"Meno plastica per tutti" - il lavoro dietro le quinte. Intervista a Silvia Ricci
Meno 15 kg di plastica a testa, all'anno, in 7 mosse. Non solo sacchetti nel mirino di Porta la Sporta: l’imperativo è ridurre gli imballaggi inutili a tutto campo. Silvia Ricci ci racconta quanto lavoro c’è dietro quei 15 kg e l’importanza delle politiche di riduzione a livello locale, perché "Chi vuole impegnarsi a ridurre i rifiuti deve poterlo fare senza impazzire"
12 September, 2011
Meno plastica per tutti: Silvia Ricci di Porta la Sporta ci racconta il dietro le quinte della sua “dieta miracolosa”, 15 kg in sette mosse. La buona notizia è che possiamo continuare a mangiare quello che vogliamo, basta che sia sfuso. Quella cattiva è che la dieta funziona solo se ci impegniamo tutti.

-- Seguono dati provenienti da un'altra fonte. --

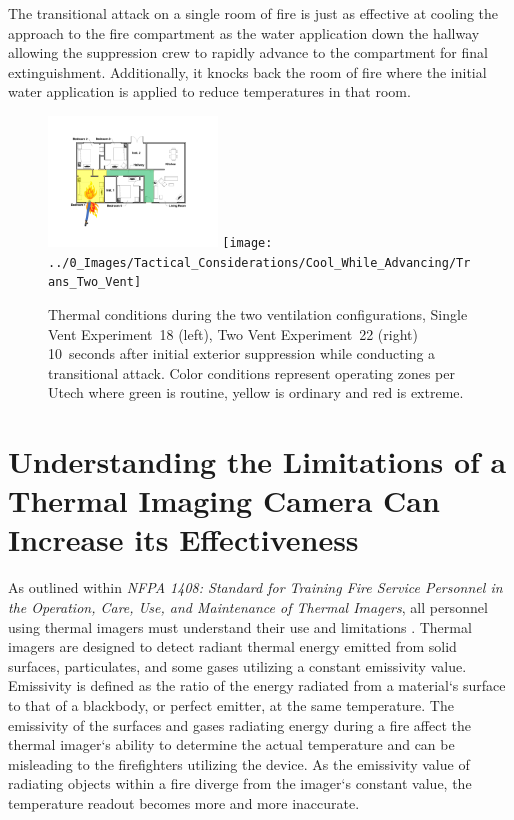 \documentclass[12pt,oneside]{book}
\begin{document}
The transitional attack on a single room of fire is just as effective at cooling the approach to the fire compartment as the water application down the hallway allowing the suppression crew to rapidly advance to the compartment for final extinguishment. Additionally, it knocks back the room of fire where the initial water application is applied to reduce temperatures in that room.

\begin{figure}[H]
\centering
\includegraphics[width=0.4\textwidth]{../0_Images/Tactical_Considerations/Cool_While_Advancing/Trans_Single_Vent}
\texttt{[image: ../0\_Images/Tactical\_Considerations/Cool\_While\_Advancing/Trans\_Two\_Vent]}
\caption[Thermal Conditions - Transitional Attack]{Thermal conditions during the two ventilation configurations, Single Vent Experiment~18 (left), Two Vent Experiment~22 (right) 10~seconds after initial exterior suppression while conducting a transitional attack. Color conditions represent operating zones per Utech \cite{Utech_Firefighter_Clothing} where green is routine, yellow is ordinary and red is extreme.}
\label{fig:Thermal_Classes_Approach_Transitional}
\end{figure}

\section{Understanding the Limitations of a Thermal Imaging Camera Can Increase its Effectiveness} \label{tc:understanding_thermal_imagers}
As outlined within \textit{NFPA 1408: Standard for Training Fire Service Personnel in the Operation, Care, Use, and Maintenance of Thermal Imagers}, all personnel using thermal imagers must understand their use and limitations \cite{NFPA1408}. Thermal imagers are designed to detect radiant thermal energy emitted from solid surfaces, particulates, and some gases utilizing a constant emissivity value. Emissivity is defined as the ratio of the energy radiated from a material`s surface to that of a blackbody, or perfect emitter, at the same temperature. The emissivity of the surfaces and gases radiating energy during a fire affect the thermal imager`s ability to determine the actual temperature and can be misleading to the firefighters utilizing the device. As the emissivity value of radiating objects within a fire diverge from the imager`s constant value, the temperature readout becomes more and more inaccurate.
\end{document}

Parliamo di impronta ambientale, ovviamente.
Non solo sacchetti, dunque. Porta la Sporta allarga gli orizzonti e punta alla riduzione di tutti gli imballaggi, soprattutto quelli in plastica In occasione della terza edizione della Settimana Europea per la Riduzione dei Rifiuti (19-27 novembre), arriva la campagna Meno plastica per tutti, rivolta in particolar modo ad amministrazione ed enti locali, ma che riguarda da vicino ciascuno di noi.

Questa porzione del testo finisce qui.